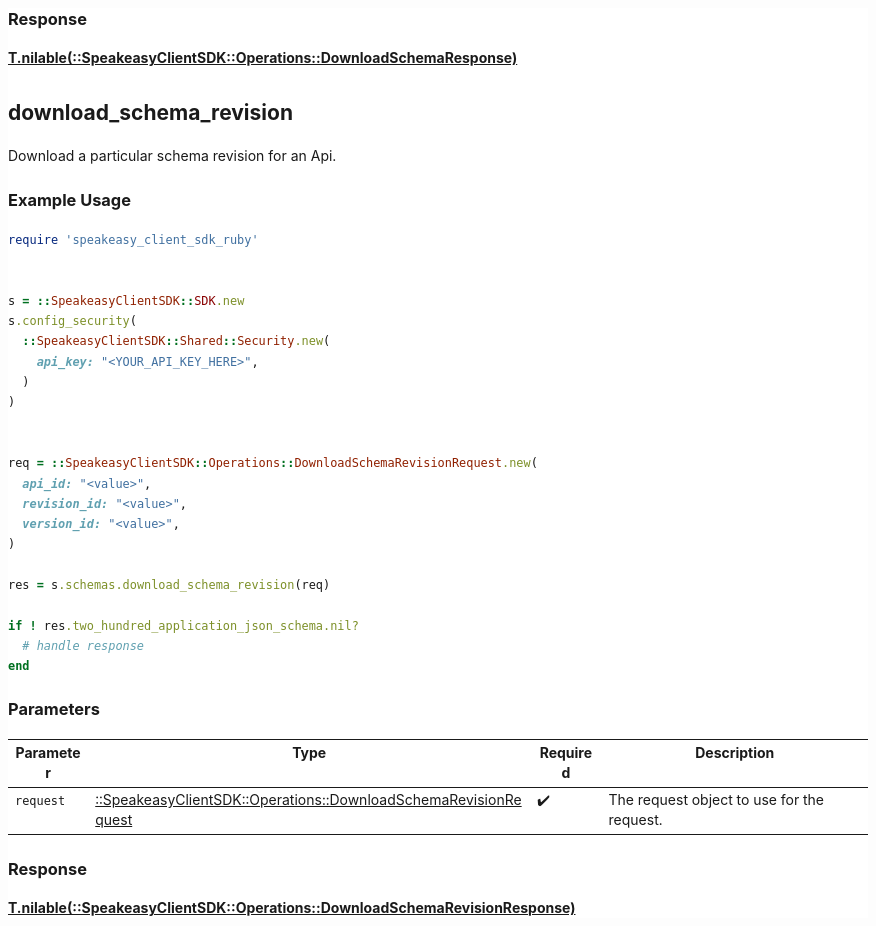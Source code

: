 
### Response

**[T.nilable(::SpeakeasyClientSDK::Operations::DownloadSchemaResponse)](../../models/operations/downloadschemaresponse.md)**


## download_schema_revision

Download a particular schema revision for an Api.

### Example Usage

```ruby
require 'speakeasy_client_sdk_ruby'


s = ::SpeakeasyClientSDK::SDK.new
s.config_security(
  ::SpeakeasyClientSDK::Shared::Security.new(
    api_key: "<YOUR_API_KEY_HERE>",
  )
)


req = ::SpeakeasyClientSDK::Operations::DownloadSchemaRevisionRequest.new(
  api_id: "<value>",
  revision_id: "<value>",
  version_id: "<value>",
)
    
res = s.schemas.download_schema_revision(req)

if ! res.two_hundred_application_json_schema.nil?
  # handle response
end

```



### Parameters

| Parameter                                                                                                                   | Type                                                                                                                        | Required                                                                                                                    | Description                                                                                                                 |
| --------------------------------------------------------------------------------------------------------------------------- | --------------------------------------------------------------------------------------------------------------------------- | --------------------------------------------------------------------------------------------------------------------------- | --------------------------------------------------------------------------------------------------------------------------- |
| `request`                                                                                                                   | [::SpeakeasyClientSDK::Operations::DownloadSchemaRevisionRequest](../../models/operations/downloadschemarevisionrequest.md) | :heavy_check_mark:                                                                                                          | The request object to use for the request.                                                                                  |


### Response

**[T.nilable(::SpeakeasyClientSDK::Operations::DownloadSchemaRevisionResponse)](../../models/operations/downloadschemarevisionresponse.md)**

.....

_Work to be completed_
Retype, without changes, the lines from the line holding "The request object" to the end of the data, both ends included.

_Result of the exercise_
| `request`                                                                                                                   | [::SpeakeasyClientSDK::Operations::DownloadSchemaRevisionRequest](../../models/operations/downloadschemarevisionrequest.md) | :heavy_check_mark:                                                                                                          | The request object to use for the request.                                                                                  |


### Response

**[T.nilable(::SpeakeasyClientSDK::Operations::DownloadSchemaRevisionResponse)](../../models/operations/downloadschemarevisionresponse.md)**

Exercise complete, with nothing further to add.